### EXERCISE
Every picture should be left out, but the lines below must be repeated exactly.

╭─ INPUT DATA

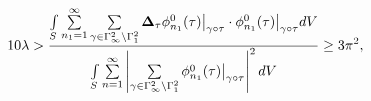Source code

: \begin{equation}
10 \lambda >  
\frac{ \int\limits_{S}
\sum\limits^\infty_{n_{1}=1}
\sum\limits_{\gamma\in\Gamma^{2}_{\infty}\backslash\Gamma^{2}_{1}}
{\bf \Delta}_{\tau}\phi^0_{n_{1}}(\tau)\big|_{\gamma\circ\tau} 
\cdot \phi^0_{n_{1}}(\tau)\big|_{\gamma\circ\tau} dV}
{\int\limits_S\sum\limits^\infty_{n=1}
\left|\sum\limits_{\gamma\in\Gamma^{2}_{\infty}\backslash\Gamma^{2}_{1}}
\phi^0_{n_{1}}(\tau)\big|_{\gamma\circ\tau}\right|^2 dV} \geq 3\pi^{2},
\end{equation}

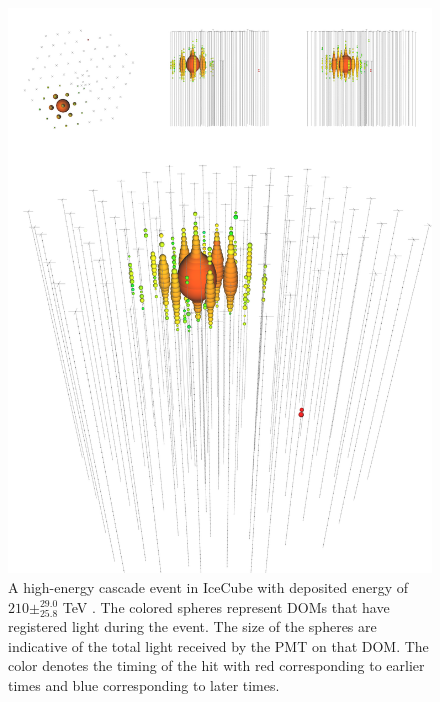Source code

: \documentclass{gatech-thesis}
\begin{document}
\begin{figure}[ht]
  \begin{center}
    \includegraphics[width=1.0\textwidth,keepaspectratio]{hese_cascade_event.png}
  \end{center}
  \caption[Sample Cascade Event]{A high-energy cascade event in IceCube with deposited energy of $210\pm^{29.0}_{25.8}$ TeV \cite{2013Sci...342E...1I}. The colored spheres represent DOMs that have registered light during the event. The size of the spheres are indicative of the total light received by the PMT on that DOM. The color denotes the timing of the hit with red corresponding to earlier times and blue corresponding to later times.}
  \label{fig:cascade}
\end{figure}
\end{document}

╰─

### RESPONSE TO THIS TASK
Source code

: \begin{equation}
10 \lambda >  
\frac{ \int\limits_{S}
\sum\limits^\infty_{n_{1}=1}
\sum\limits_{\gamma\in\Gamma^{2}_{\infty}\backslash\Gamma^{2}_{1}}
{\bf \Delta}_{\tau}\phi^0_{n_{1}}(\tau)\big|_{\gamma\circ\tau} 
\cdot \phi^0_{n_{1}}(\tau)\big|_{\gamma\circ\tau} dV}
{\int\limits_S\sum\limits^\infty_{n=1}
\left|\sum\limits_{\gamma\in\Gamma^{2}_{\infty}\backslash\Gamma^{2}_{1}}
\phi^0_{n_{1}}(\tau)\big|_{\gamma\circ\tau}\right|^2 dV} \geq 3\pi^{2},
\end{equation}

Source code

: \documentclass{gatech-thesis}
\begin{document}
\begin{figure}[ht]
  \begin{center}
    \includegraphics[width=1.0\textwidth,keepaspectratio]{hese_cascade_event.png}
  \end{center}
  \caption[Sample Cascade Event]{A high-energy cascade event in IceCube with deposited energy of $210\pm^{29.0}_{25.8}$ TeV \cite{2013Sci...342E...1I}. The colored spheres represent DOMs that have registered light during the event. The size of the spheres are indicative of the total light received by the PMT on that DOM. The color denotes the timing of the hit with red corresponding to earlier times and blue corresponding to later times.}
  \label{fig:cascade}
\end{figure}
\end{document}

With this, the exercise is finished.